Inclusion & accessibility in assessment design

No matter who is sitting an assessment – whether they are learners in a school or candidates for a professional assessment – it is crucial that inclusion and accessibility have been considered in the assessment development process. As assessment developers, we must ensure that the assessment is testing candidates’ ability in the assessment topic and not whether they can access the assessment, or other potentially extraneous factors such as reading ability or cultural knowledge.

Equality, diversity and inclusion within a validity-driven assessment design approach

Validity is about ensuring that an assessment properly and fully measures the knowledge and skills it is supposed to and nothing else. Equality, diversity and inclusion (EDI) presents particular challenges to validity because:

At a fundamental level, failures to avoid discrimination against any protected characteristics is illegal and a major validity threat. While avoiding this type of discrimination is now relatively routine, we need to ensure the necessary checks of content are made as part of the editing process. Many clients that we work with are concerned about the fairness of their assessments for the highly diverse candidature that take them. Statistical measures can identify potential unfairness, but this approach is only possible after the tests are taken – good design from the outset can minimise the incidence of unfairness at the time the tests are written.
Context is important in setting questions/tasks that are sufficiently challenging and discriminating (particularly around the pass threshold, in the case of minimum competence assessments). Learners may come from diverse cultural backgrounds, creating a risk that candidates may struggle to fully understand the context of questions which may prevent them from showing their capability. These issues need to be balanced carefully with the requirement included in many competency frameworks that candidates must be able to apply their knowledge to unfamiliar circumstances.
Similar challenges apply to language. Where tests are not supposed to be assessing the ability to speak or read English (i.e. that capability isn’t part of the test specification), care must be taken so that tests aren’t effectively proxy English tests or that slower readers suffer disadvantage due to time limits.

Validity-based development aims to explicitly provide detailed, defensible evidence to show an assessment can be trusted for its intended purpose, and this evidence is produced in parallel with the assessment development process itself.

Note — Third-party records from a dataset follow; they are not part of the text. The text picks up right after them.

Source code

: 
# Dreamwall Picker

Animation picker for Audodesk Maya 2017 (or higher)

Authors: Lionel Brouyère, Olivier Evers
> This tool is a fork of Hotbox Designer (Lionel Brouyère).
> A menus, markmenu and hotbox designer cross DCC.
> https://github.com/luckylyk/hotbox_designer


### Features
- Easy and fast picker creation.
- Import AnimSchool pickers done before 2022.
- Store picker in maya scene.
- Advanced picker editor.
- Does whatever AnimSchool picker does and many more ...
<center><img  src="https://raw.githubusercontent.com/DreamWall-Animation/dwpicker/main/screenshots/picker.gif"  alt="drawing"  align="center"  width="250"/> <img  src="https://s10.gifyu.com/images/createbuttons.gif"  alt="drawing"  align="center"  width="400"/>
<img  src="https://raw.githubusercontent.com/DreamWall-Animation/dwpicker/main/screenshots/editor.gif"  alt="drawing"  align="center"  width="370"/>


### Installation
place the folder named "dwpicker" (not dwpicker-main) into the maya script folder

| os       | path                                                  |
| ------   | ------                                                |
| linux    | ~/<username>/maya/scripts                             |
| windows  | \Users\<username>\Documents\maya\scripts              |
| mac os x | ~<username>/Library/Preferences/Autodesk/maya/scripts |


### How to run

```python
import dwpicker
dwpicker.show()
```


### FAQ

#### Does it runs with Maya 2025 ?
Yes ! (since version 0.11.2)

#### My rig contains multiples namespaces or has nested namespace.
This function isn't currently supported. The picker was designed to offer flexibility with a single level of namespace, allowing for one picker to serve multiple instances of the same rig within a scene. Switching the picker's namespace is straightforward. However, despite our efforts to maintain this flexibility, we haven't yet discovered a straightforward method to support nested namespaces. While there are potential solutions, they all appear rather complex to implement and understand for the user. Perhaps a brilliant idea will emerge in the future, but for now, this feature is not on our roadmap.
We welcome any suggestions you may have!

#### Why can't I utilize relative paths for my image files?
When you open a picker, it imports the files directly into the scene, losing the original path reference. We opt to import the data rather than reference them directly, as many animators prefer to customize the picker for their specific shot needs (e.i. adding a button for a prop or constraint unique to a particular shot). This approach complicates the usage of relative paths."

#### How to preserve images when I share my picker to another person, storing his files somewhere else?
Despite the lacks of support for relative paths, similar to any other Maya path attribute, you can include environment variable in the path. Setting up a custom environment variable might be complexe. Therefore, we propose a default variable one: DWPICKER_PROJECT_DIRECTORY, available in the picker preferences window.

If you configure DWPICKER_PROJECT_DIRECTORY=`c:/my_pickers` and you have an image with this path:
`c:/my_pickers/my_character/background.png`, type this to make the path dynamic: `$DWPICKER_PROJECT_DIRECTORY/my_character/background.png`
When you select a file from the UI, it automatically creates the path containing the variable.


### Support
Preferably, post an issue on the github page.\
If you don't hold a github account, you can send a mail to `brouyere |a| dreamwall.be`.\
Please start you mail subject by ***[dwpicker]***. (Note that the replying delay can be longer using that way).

A key feature is that with each subsequent step in development and delivery, validity can only be preserved – it cannot be “improved downstream”. Careful evidence-based design in the early stages is therefore critical. We achieve EDI in our projects as follows:

A diverse and representative approach to the domain (not just one author writing alone for a subtopic, but a team effort with review at every stage) plus EDI monitoring and (if necessary) targeted recruitment for author and editorial teams
Strong effective and meaningful training at the outset into what EDI means in the context of this project ensuring the team are aware of all public duty legal requirements, though these are only a basic framework of requirements and our ambitions for EDI in the assessments are typically higher than this.
Assessment design training:
- deals with (1) (the law, protected characteristics and how these manifest in test content) above and (2) (context) by establishing a range of diverse and relatively neutral contexts to be used within the assessments.
- deals with (3) above by establishing the formal reading and speaking level for the assessment
Defining content checking protocols to be followed by the buddy-pair group and content advisory group
Supporting a best-practice approach to Special Access Requirements, i.e. providing tests in accessible formats.

Inclusivity in terms of accessibility

Firstly, the content development should follow universal design principles, and be written from the start to be as inclusive as possible. Factors here can sometimes be in tension, for example it is good practice to use images rather than text where possible to help learners with disabilities such as dyslexia, conversely images are more difficult for visually impaired learners. Universal design principles mean that the questions should be as short, clear and to-the-point as possible.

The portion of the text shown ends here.